K. Intermediate care facilities for individuals with intellectual disabilities (ICF/IID): Facilities that are licensed and certified by the New Mexico DOH to provide room and board, continuous active treatment and other services for eligible recipients with a primary diagnosis of intellectually disabled.
L. Legally responsible individual (LRI): A person who has a duty under state law to care for another person. This category typically includes: the parent (biological, legal, or adoptive) of a minor child, or a guardian who must provide care to an eligible recipient under 18 years of age or the spouse of an eligible recipient.
M. Level of care (LOC): The level of care an eligible recipient must meet to be eligible for the mi via program.
N. Mi via: Mi via is the name of the Section 1915 (c) MAD self-directed HCBS waiver program through which an eligible recipient has the option to access services to allow him or her to remain in the community.
O. Personal representative: The eligible recipient may select an individual to act as his or her personal representative for the purpose of offering support and assisting the eligible recipient understand his or her mi via services. The eligible recipient does not need a legal relationship with his or her personal representative. The personal representative will not have the authority to direct the member's mi via waiver services or make decisions on behalf of the eligible recipient. Directing services remains the sole responsibility of the eligible recipient or his or her authorized representative. The personal representative cannot serve as the eligible recipient's consultant and cannot approve his or her specific timesheet.
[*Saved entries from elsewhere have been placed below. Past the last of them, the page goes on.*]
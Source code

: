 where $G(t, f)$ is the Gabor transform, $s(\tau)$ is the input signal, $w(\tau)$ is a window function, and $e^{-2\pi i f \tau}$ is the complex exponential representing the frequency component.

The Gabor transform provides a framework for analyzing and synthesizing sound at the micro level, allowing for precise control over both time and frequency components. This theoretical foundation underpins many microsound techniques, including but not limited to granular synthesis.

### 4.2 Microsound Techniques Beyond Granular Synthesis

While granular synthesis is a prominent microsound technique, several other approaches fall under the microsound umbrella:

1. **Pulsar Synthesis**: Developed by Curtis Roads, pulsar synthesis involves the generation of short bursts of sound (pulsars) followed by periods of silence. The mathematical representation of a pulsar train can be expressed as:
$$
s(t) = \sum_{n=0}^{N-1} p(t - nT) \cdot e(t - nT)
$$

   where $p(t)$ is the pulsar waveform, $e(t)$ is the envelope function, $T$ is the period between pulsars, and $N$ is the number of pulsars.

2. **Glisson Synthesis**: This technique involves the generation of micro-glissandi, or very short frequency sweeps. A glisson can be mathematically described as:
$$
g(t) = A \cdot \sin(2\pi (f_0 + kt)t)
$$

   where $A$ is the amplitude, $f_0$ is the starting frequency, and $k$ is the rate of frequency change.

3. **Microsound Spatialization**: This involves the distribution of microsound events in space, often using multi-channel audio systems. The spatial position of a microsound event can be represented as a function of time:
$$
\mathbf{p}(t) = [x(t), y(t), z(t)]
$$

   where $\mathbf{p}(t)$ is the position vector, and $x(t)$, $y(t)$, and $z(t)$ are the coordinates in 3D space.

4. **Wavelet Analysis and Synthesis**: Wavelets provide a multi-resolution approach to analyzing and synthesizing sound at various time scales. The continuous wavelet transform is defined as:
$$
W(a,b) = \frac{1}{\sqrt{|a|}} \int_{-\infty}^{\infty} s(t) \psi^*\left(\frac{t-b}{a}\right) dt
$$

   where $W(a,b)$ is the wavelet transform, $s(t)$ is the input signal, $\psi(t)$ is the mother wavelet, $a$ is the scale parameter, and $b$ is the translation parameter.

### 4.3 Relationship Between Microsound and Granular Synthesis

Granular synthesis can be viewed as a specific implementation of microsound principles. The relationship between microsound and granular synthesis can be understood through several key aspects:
P. Reconsideration: An eligible recipient who disagrees with a clinical or medical utilization review decision or action may submit a written request to the third-party assessor for reconsideration of its decision. The eligible recipient or his or her authorized representative may submit the request for a reconsideration through the consultant or the consultant agency or may submit the request directly to MAD.
Q. Self-direction: The process applied to the service delivery system wherein the eligible recipient identifies, accesses and manages the services (among the MAD approved mi via waiver services and goods) that meet his or her assessed therapeutic, rehabilitative, habilitative, health or safety needs to support the eligible recipient to remain in his or her community.
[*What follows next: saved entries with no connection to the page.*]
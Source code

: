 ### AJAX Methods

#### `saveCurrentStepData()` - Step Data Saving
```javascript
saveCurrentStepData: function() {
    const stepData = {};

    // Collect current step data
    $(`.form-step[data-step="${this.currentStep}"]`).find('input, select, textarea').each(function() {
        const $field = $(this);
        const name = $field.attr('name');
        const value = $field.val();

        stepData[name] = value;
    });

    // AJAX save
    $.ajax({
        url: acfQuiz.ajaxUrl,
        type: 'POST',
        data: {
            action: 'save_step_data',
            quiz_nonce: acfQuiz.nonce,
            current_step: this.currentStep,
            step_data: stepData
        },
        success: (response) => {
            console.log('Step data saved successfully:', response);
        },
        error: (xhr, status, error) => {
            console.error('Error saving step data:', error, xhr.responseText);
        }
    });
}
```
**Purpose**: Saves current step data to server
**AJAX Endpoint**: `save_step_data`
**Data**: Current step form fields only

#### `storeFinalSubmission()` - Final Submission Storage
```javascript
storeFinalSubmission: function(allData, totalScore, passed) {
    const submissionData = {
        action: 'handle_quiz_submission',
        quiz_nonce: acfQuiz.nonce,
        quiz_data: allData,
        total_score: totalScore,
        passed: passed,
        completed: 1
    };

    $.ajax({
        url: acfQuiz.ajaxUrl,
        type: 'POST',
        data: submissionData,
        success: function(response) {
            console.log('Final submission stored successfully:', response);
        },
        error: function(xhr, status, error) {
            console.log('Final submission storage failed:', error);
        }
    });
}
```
R. Service and support plan (SSP): A plan that includes mi via services that meet the eligible recipient's needs that include: the projected amount, the frequency and the duration of the services; the type of provider who will furnish each service; other services the eligible recipient will access; and the eligible recipient's available supports that will compliment mi via services in meeting his or her needs.
S. Support guide: A function of the consultant provider that directly assists the eligible recipient in implementing the SSP to ensure access to mi via services and supports and to enhance success with self-direction. Support guide services provide assistance to the eligible recipient with employer or vendor functions or with other aspects of implementing his or her SSP.
T. Third-party assessor (TPA): The MAD contractor who determines and re-determines LOC and medical eligibility for mi via services. The TPA also reviews the eligible recipient's SSP and approves an AAB for the eligible recipient. The TPA performs utilization management duties of all mi via services.
U. Waiver: A program in which the CMS has waived certain statutory requirements of the Social Security Act to allow states to provide an array of HCBS options through MAD as an alternative to providing long-term care services in an institutional setting.